[Opening EXERCISE DATA section]

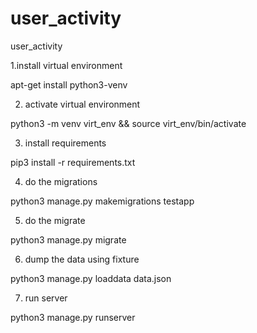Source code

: # user_activity
user_activity

1.install virtual environment

apt-get install python3-venv

2. activate virtual environment

python3 -m venv virt_env && source virt_env/bin/activate

3. install requirements

pip3 install -r requirements.txt

4. do the migrations

python3 manage.py makemigrations testapp

5. do the migrate

python3 manage.py migrate

6. dump the data using fixture

python3 manage.py loaddata data.json

7. run server

python3 manage.py runserver


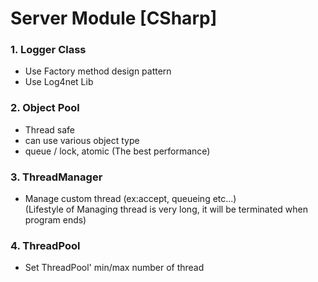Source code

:# Server Module [CSharp]

### 1. Logger Class
* Use Factory method design pattern
* Use Log4net Lib


### 2. Object Pool
* Thread safe
* can use various object type
* queue / lock, atomic (The best performance)

### 3. ThreadManager 
* Manage custom thread (ex:accept, queueing etc...)<br>
(Lifestyle of Managing thread is very long, it will be terminated when program ends)

### 4. ThreadPool
* Set ThreadPool' min/max number of thread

[Closing EXERCISE DATA section]

> AIM OF THE TASK
An exact copy of the lines above, from the first through the line that holds "### 4. ThreadPool", is what is needed; leave the pictures out.

> TASK OUTPUT
Source code

: # user_activity
user_activity

1.install virtual environment

apt-get install python3-venv

2. activate virtual environment

python3 -m venv virt_env && source virt_env/bin/activate

3. install requirements

pip3 install -r requirements.txt

4. do the migrations

python3 manage.py makemigrations testapp

5. do the migrate

python3 manage.py migrate

6. dump the data using fixture

python3 manage.py loaddata data.json

7. run server

python3 manage.py runserver


Source code

:# Server Module [CSharp]

### 1. Logger Class
* Use Factory method design pattern
* Use Log4net Lib


### 2. Object Pool
* Thread safe
* can use various object type
* queue / lock, atomic (The best performance)

### 3. ThreadManager 
* Manage custom thread (ex:accept, queueing etc...)<br>
(Lifestyle of Managing thread is very long, it will be terminated when program ends)

### 4. ThreadPool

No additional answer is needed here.